EXERCISE AIM - Taking the listing below, restate word for word each line from the line with "The module consists" to the line with "- Includes multi-head", ends included, and stop there.

EXCERPTED DATA -
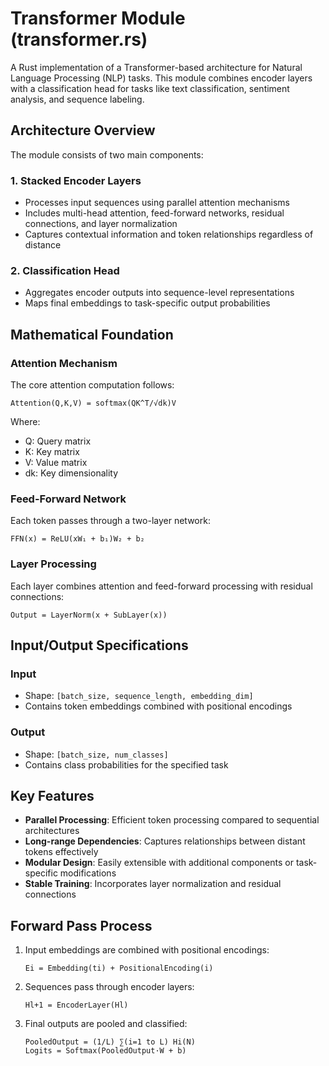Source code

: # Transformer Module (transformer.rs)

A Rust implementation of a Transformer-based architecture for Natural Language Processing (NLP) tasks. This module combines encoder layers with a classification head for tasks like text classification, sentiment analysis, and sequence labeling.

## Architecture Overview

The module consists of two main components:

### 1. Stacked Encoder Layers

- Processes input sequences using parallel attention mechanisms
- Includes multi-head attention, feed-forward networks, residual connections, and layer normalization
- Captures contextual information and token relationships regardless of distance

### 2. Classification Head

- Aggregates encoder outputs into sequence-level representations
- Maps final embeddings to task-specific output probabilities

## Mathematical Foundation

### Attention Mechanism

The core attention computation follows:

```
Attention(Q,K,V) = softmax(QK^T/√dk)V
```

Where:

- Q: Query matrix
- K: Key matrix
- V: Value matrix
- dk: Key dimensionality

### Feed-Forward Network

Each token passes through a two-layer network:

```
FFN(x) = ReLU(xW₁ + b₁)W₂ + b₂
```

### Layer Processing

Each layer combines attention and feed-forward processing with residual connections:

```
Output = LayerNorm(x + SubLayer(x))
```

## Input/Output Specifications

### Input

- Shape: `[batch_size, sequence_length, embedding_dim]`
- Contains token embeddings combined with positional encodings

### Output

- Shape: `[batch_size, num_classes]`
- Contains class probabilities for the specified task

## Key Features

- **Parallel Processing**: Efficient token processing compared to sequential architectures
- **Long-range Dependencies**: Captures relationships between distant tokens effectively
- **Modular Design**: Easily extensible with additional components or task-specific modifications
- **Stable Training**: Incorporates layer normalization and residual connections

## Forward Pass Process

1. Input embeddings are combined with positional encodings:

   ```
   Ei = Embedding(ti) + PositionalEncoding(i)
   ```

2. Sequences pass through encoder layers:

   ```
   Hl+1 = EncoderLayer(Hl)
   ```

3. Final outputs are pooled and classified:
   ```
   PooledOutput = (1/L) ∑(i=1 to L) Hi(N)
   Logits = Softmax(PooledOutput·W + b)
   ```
---
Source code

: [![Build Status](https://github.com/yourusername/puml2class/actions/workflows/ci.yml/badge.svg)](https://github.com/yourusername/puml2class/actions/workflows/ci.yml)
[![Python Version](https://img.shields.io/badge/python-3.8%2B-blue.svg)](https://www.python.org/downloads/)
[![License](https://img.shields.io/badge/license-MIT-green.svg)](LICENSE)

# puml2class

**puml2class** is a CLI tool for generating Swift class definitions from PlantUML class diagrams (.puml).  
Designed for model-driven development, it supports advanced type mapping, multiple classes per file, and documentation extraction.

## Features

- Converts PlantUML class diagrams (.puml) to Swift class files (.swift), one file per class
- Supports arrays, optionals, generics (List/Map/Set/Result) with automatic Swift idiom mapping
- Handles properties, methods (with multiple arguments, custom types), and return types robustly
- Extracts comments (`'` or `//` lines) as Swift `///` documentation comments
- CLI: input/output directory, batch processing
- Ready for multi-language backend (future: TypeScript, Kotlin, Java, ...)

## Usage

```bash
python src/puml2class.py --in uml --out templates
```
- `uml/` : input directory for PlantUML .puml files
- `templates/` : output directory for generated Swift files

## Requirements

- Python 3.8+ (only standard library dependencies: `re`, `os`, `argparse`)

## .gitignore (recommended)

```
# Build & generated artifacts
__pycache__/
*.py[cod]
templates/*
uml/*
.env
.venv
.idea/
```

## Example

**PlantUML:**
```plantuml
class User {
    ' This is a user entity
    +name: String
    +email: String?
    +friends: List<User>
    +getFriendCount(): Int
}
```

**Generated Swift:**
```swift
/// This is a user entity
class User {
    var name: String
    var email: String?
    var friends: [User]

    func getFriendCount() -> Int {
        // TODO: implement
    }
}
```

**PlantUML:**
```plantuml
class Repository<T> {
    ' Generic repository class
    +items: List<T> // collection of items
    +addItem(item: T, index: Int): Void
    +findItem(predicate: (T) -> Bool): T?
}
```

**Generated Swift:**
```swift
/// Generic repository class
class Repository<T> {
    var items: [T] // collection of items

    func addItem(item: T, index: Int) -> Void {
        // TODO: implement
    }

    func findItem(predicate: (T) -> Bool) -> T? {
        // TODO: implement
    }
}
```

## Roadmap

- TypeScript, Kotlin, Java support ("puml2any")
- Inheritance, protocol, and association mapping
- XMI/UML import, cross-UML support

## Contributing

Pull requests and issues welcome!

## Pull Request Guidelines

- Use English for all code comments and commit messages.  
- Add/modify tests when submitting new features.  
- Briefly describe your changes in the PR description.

ANSWER SECTION -
The module consists of two main components:

### 1. Stacked Encoder Layers

- Processes input sequences using parallel attention mechanisms
- Includes multi-head attention, feed-forward networks, residual connections, and layer normalization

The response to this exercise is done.